> **TASK REQUIREMENTS**:
The answer must consist of every line from the entries that holds the word "route".

[Data extracted from a collection]
******************************

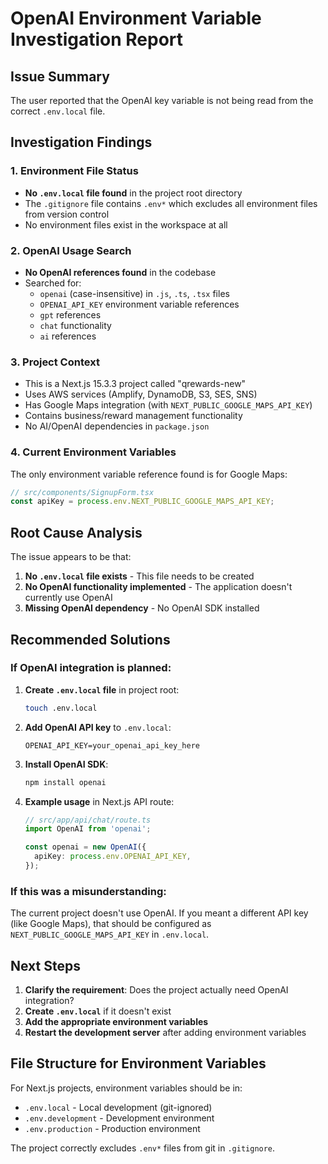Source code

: # OpenAI Environment Variable Investigation Report

## Issue Summary
The user reported that the OpenAI key variable is not being read from the correct `.env.local` file.

## Investigation Findings

### 1. Environment File Status
- **No `.env.local` file found** in the project root directory
- The `.gitignore` file contains `.env*` which excludes all environment files from version control
- No environment files exist in the workspace at all

### 2. OpenAI Usage Search
- **No OpenAI references found** in the codebase
- Searched for:
  - `openai` (case-insensitive) in `.js`, `.ts`, `.tsx` files
  - `OPENAI_API_KEY` environment variable references
  - `gpt` references
  - `chat` functionality
  - `ai` references

### 3. Project Context
- This is a Next.js 15.3.3 project called "qrewards-new"
- Uses AWS services (Amplify, DynamoDB, S3, SES, SNS)
- Has Google Maps integration (with `NEXT_PUBLIC_GOOGLE_MAPS_API_KEY`)
- Contains business/reward management functionality
- No AI/OpenAI dependencies in `package.json`

### 4. Current Environment Variables
The only environment variable reference found is for Google Maps:
```typescript
// src/components/SignupForm.tsx
const apiKey = process.env.NEXT_PUBLIC_GOOGLE_MAPS_API_KEY;
```

## Root Cause Analysis

The issue appears to be that:

1. **No `.env.local` file exists** - This file needs to be created
2. **No OpenAI functionality implemented** - The application doesn't currently use OpenAI
3. **Missing OpenAI dependency** - No OpenAI SDK installed

## Recommended Solutions

### If OpenAI integration is planned:

1. **Create `.env.local` file** in project root:
   ```bash
   touch .env.local
   ```

2. **Add OpenAI API key** to `.env.local`:
   ```env
   OPENAI_API_KEY=your_openai_api_key_here
   ```

3. **Install OpenAI SDK**:
   ```bash
   npm install openai
   ```

4. **Example usage** in Next.js API route:
   ```typescript
   // src/app/api/chat/route.ts
   import OpenAI from 'openai';
   
   const openai = new OpenAI({
     apiKey: process.env.OPENAI_API_KEY,
   });
   ```

### If this was a misunderstanding:

The current project doesn't use OpenAI. If you meant a different API key (like Google Maps), that should be configured as `NEXT_PUBLIC_GOOGLE_MAPS_API_KEY` in `.env.local`.

## Next Steps

1. **Clarify the requirement**: Does the project actually need OpenAI integration?
2. **Create `.env.local`** if it doesn't exist
3. **Add the appropriate environment variables**
4. **Restart the development server** after adding environment variables

## File Structure for Environment Variables

For Next.js projects, environment variables should be in:
- `.env.local` - Local development (git-ignored)
- `.env.development` - Development environment
- `.env.production` - Production environment

The project correctly excludes `.env*` files from git in `.gitignore`.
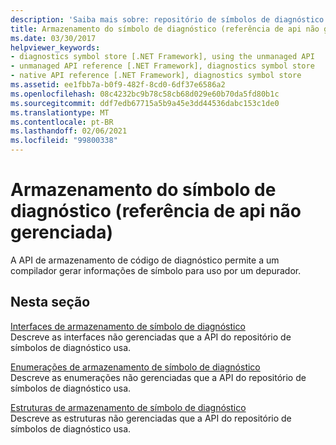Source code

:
 ```yaml
---
description: 'Saiba mais sobre: repositório de símbolos de diagnóstico (referência de API não gerenciada)'
title: Armazenamento do símbolo de diagnóstico (referência de api não gerenciada)
ms.date: 03/30/2017
helpviewer_keywords:
- diagnostics symbol store [.NET Framework], using the unmanaged API
- unmanaged API reference [.NET Framework], diagnostics symbol store
- native API reference [.NET Framework], diagnostics symbol store
ms.assetid: ee1fbb7a-b0f9-482f-8cd0-6df37e6586a2
ms.openlocfilehash: 08c4232bc9b78c58cb68d029e60b70da5fd80b1c
ms.sourcegitcommit: ddf7edb67715a5b9a45e3dd44536dabc153c1de0
ms.translationtype: MT
ms.contentlocale: pt-BR
ms.lasthandoff: 02/06/2021
ms.locfileid: "99800338"
---
```

# <a name="diagnostics-symbol-store-unmanaged-api-reference"></a>Armazenamento do símbolo de diagnóstico (referência de api não gerenciada)

A API de armazenamento de código de diagnóstico permite a um compilador gerar informações de símbolo para uso por um depurador.  
  
## <a name="in-this-section"></a>Nesta seção  

 [Interfaces de armazenamento de símbolo de diagnóstico](diagnostics-symbol-store-interfaces.md)  
 Descreve as interfaces não gerenciadas que a API do repositório de símbolos de diagnóstico usa.  
  
 [Enumerações de armazenamento de símbolo de diagnóstico](diagnostics-symbol-store-enumerations.md)  
 Descreve as enumerações não gerenciadas que a API do repositório de símbolos de diagnóstico usa.  
  
 [Estruturas de armazenamento de símbolo de diagnóstico](diagnostics-symbol-store-structures.md)  
 Descreve as estruturas não gerenciadas que a API do repositório de símbolos de diagnóstico usa.

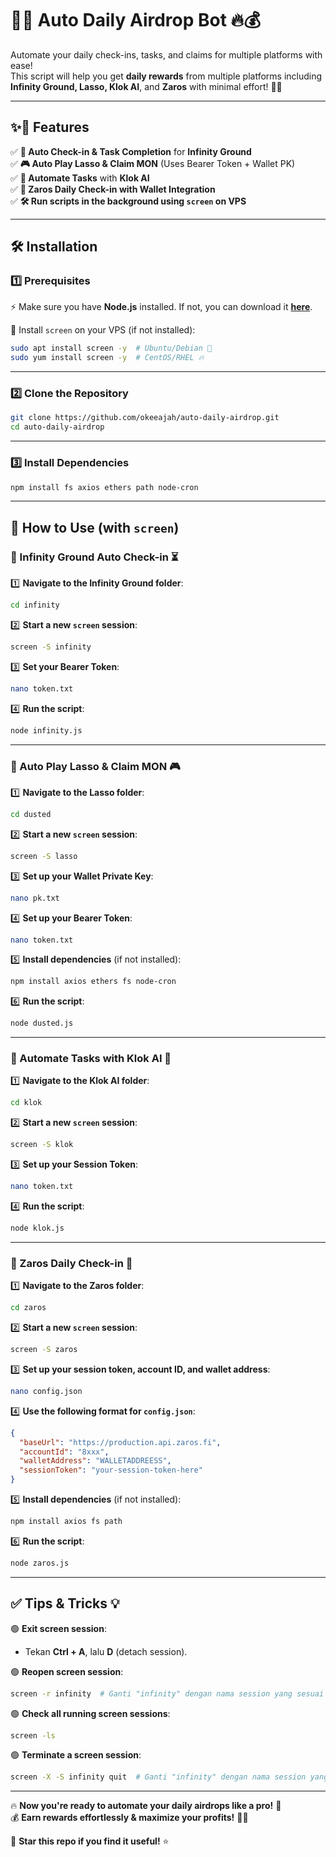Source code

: # 🎉🚀 Auto Daily Airdrop Bot 🔥💰  

Automate your daily check-ins, tasks, and claims for multiple platforms with ease!  
This script will help you get **daily rewards** from multiple platforms including **Infinity Ground, Lasso, Klok AI**, and **Zaros** with minimal effort! 🎯🎯  

---

## ✨🚀 Features  

✅ **🔄 Auto Check-in & Task Completion** for **Infinity Ground**  
✅ **🎮 Auto Play Lasso & Claim MON** (Uses Bearer Token + Wallet PK)  
✅ **🤖 Automate Tasks** with **Klok AI**  
✅ **💼 Zaros Daily Check-in with Wallet Integration**  
✅ **🛠️ Run scripts in the background using `screen` on VPS**  

---

## 🛠️ Installation  

### **1️⃣ Prerequisites**  
⚡ Make sure you have **Node.js** installed. If not, you can download it **[here](https://nodejs.org/)**.  

💾 Install `screen` on your VPS (if not installed):  

```bash
sudo apt install screen -y  # Ubuntu/Debian 🐧
sudo yum install screen -y  # CentOS/RHEL 🔥
```

---

### **2️⃣ Clone the Repository**  

```bash
git clone https://github.com/okeeajah/auto-daily-airdrop.git  
cd auto-daily-airdrop  
```

---

### **3️⃣ Install Dependencies**  

```bash
npm install fs axios ethers path node-cron  
```

---

## 🚀 How to Use (with `screen`)  

### **🔹 Infinity Ground Auto Check-in ⏳**  
1️⃣ **Navigate to the Infinity Ground folder**:  

   ```bash
   cd infinity  
   ```

2️⃣ **Start a new `screen` session**:  

   ```bash
   screen -S infinity  
   ```

3️⃣ **Set your Bearer Token**:  

   ```bash
   nano token.txt  
   ```

4️⃣ **Run the script**:  

   ```bash
   node infinity.js  
   ```

---

### **🔹 Auto Play Lasso & Claim MON 🎮**  
1️⃣ **Navigate to the Lasso folder**:  

   ```bash
   cd dusted  
   ```

2️⃣ **Start a new `screen` session**:  

   ```bash
   screen -S lasso  
   ```

3️⃣ **Set up your Wallet Private Key**:  

   ```bash
   nano pk.txt  
   ```

4️⃣ **Set up your Bearer Token**:  

   ```bash
   nano token.txt  
   ```

5️⃣ **Install dependencies** (if not installed):  

   ```bash
   npm install axios ethers fs node-cron  
   ```

6️⃣ **Run the script**:  

   ```bash
   node dusted.js  
   ```

---

### **🔹 Automate Tasks with Klok AI 🤖**  
1️⃣ **Navigate to the Klok AI folder**:  

   ```bash
   cd klok  
   ```

2️⃣ **Start a new `screen` session**:  

   ```bash
   screen -S klok  
   ```

3️⃣ **Set up your Session Token**:  

   ```bash
   nano token.txt  
   ```

4️⃣ **Run the script**:  

   ```bash
   node klok.js  
   ```

---

### **🔹 Zaros Daily Check-in 💼**  
1️⃣ **Navigate to the Zaros folder**:  

   ```bash
   cd zaros  
   ```

2️⃣ **Start a new `screen` session**:  

   ```bash
   screen -S zaros  
   ```

3️⃣ **Set up your session token, account ID, and wallet address**:  

   ```bash
   nano config.json  
   ```

4️⃣ **Use the following format for `config.json`**:  

   ```json
   {
     "baseUrl": "https://production.api.zaros.fi",
     "accountId": "8xxx",
     "walletAddress": "WALLETADDREESS",
     "sessionToken": "your-session-token-here"
   }
   ```

5️⃣ **Install dependencies** (if not installed):  

   ```bash
   npm install axios fs path  
   ```

6️⃣ **Run the script**:  

   ```bash
   node zaros.js  
   ```

---

## ✅ Tips & Tricks 💡  
🟢 **Exit screen session**:  
   - Tekan **Ctrl + A**, lalu **D** (detach session).  

🟢 **Reopen screen session**:  
   ```bash
   screen -r infinity  # Ganti "infinity" dengan nama session yang sesuai  
   ```

🟢 **Check all running screen sessions**:  
   ```bash
   screen -ls  
   ```

🟢 **Terminate a screen session**:  
   ```bash
   screen -X -S infinity quit  # Ganti "infinity" dengan nama session yang ingin dihentikan  
   ```

---

🔥 **Now you're ready to automate your daily airdrops like a pro!** 🚀  
💰 **Earn rewards effortlessly & maximize your profits!** 💎💸  

📌 **Star this repo if you find it useful!** ⭐
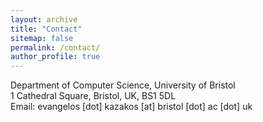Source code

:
 ```yaml
---
layout: archive
title: "Contact"
sitemap: false
permalink: /contact/
author_profile: true
---
```

Department of Computer Science, University of Bristol<br>
1 Cathedral Square, Bristol, UK, BS1 5DL<br>
Email: evangelos [dot] kazakos [at] bristol [dot] ac [dot] uk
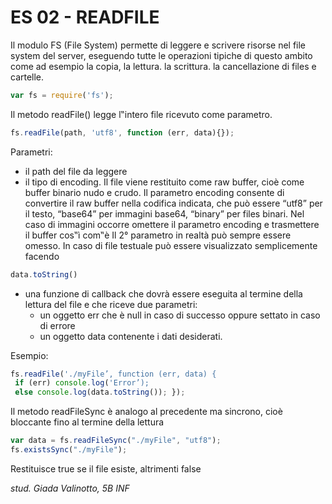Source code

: # ES 02 - READFILE

Il modulo FS (File System) permette di leggere e scrivere risorse nel file system del server, eseguendo tutte le operazioni tipiche di
questo ambito come ad esempio la copia, la lettura. la scrittura. la cancellazione di files e cartelle.

```javascript
var fs = require('fs');
```       

Il metodo readFile() legge l‟intero file ricevuto come parametro.

```javascript
fs.readFile(path, 'utf8', function (err, data){});
```  

Parametri:
- il path del file da leggere
- il tipo di encoding. Il file viene restituito come raw buffer, cioè come buffer binario nudo e
crudo. Il parametro encoding consente di convertire il raw buffer nella codifica indicata, che può
essere “utf8” per il testo, “base64” per immagini base64, “binary” per files binari.
Nel caso di immagini occorre omettere il parametro encoding e trasmettere il buffer cos‟ì com‟è
Il 2° parametro in realtà può sempre essere omesso. In caso di file testuale può essere
visualizzato semplicemente facendo 
```javascript
data.toString()
```  

- una funzione di callback che dovrà essere eseguita al termine della lettura del file e che riceve
due parametri:
  - un oggetto err che è null in caso di successo oppure settato in caso di errore
  - un oggetto data contenente i dati desiderati.


Esempio:

```javascript
fs.readFile('./myFile’, function (err, data) {
 if (err) console.log('Error’);
 else console.log(data.toString()); });
 ```
 
Il metodo readFileSync è analogo al precedente ma sincrono, cioè bloccante fino al termine della lettura


```javascript
var data = fs.readFileSync("./myFile", "utf8");
fs.existsSync("./myFile");
```

Restituisce true se il file esiste, altrimenti false


_stud. Giada Valinotto, 5B INF_

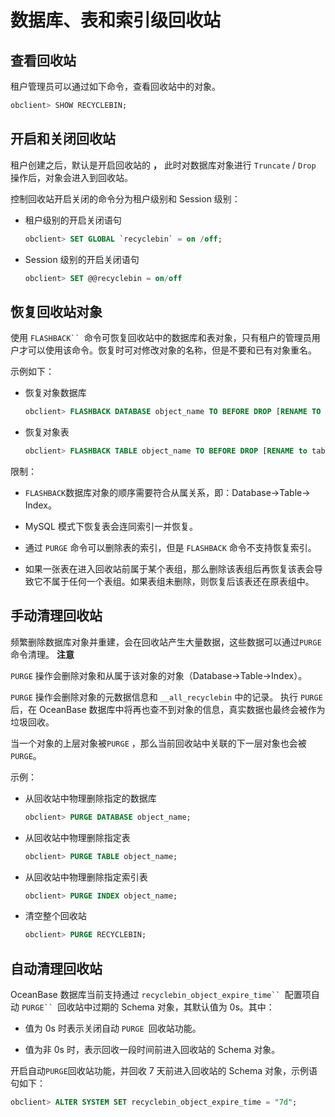 数据库、表和索引级回收站 
=================================



查看回收站 
--------------------------

租户管理员可以通过如下命令，查看回收站中的对象。

```sql
obclient> SHOW RECYCLEBIN;
```



开启和关闭回收站 
-----------------------------

租户创建之后，默认是开启回收站的 **，** 此时对数据库对象进行 `Truncate` / `Drop` 操作后，对象会进入到回收站。

控制回收站开启关闭的命令分为租户级别和 Session 级别：

* 租户级别的开启关闭语句

  ```sql
  obclient> SET GLOBAL `recyclebin` = on /off;
  ```

  




<!-- -->

* Session 级别的开启关闭语句

  ```sql
  obclient> SET @@recyclebin = on/off
  ```

  




恢复回收站对象 
----------------------------

使用 `FLASHBACK`` `命令可恢复回收站中的数据库和表对象，只有租户的管理员用户才可以使用该命令。恢复时可对修改对象的名称，但是不要和已有对象重名。

示例如下：

* 恢复对象数据库

  ```sql
  obclient> FLASHBACK DATABASE object_name TO BEFORE DROP [RENAME TO database_name];
  ```

  




<!-- -->

* 恢复对象表

  ```sql
  obclient> FLASHBACK TABLE object_name TO BEFORE DROP [RENAME to table_name];
  ```

  




限制：

* `FLASHBACK`数据库对象的顺序需要符合从属关系，即：Database-\>Table-\> Index。

  

* MySQL 模式下恢复表会连同索引一并恢复。

  

* 通过 `PURGE` 命令可以删除表的索引，但是 `FLASHBACK` 命令不支持恢复索引。

  

* 如果一张表在进入回收站前属于某个表组，那么删除该表组后再恢复该表会导致它不属于任何一个表组。如果表组未删除，则恢复后该表还在原表组中。

  




手动清理回收站 
----------------------------

频繁删除数据库对象并重建，会在回收站产生大量数据，这些数据可以通过`PURGE` 命令清理。
**注意**



`PURGE` 操作会删除对象和从属于该对象的对象（Database-\>Table-\>Index）。

`PURGE` 操作会删除对象的元数据信息和 `__all_recyclebin` 中的记录。 执行 `PURGE` 后，在 OceanBase 数据库中将再也查不到对象的信息，真实数据也最终会被作为垃圾回收。

当一个对象的上层对象被`PURGE` ，那么当前回收站中关联的下一层对象也会被`PURGE`。

示例：

* 从回收站中物理删除指定的数据库

  ```sql
  obclient> PURGE DATABASE object_name;
  ```

  

* 从回收站中物理删除指定表

  ```sql
  obclient> PURGE TABLE object_name;
  ```

  

* 从回收站中物理删除指定索引表

  ```sql
  obclient> PURGE INDEX object_name;
  ```

  

* 清空整个回收站

  ```sql
  obclient> PURGE RECYCLEBIN;
  ```

  




自动清理回收站 
----------------------------

OceanBase 数据库当前支持通过 `recyclebin_object_expire_time`` `配置项自动 `PURGE`` `回收站中过期的 Schema 对象，其默认值为 0s。其中：

* 值为 0s 时表示关闭自动 `PURGE `回收站功能。

  

* 值为非 0s 时，表示回收一段时间前进入回收站的 Schema 对象。

  




开启自动`PURGE`回收站功能，并回收 7 天前进入回收站的 Schema 对象，示例语句如下：

```sql
obclient> ALTER SYSTEM SET recyclebin_object_expire_time = "7d";
```








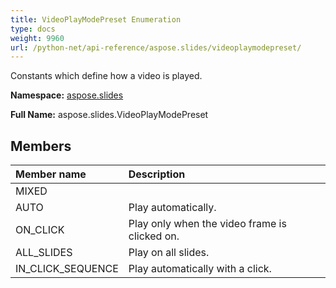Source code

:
 ```yaml
---
title: VideoPlayModePreset Enumeration
type: docs
weight: 9960
url: /python-net/api-reference/aspose.slides/videoplaymodepreset/
---
```


Constants which define how a video is played.

**Namespace:** [aspose.slides](/slides/python-net/api-reference/aspose.slides/)

**Full Name:** aspose.slides.VideoPlayModePreset



## **Members**
|**Member name**|**Description**|
| :- | :- |
|MIXED||
|AUTO|Play automatically.|
|ON_CLICK|Play only when the video frame is clicked on.|
|ALL_SLIDES|Play on all slides.|
|IN_CLICK_SEQUENCE|Play automatically with a click.|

******************************

> **YOUR RESPONSE**:
4. **Example usage** in Next.js API route:
   // src/app/api/chat/route.ts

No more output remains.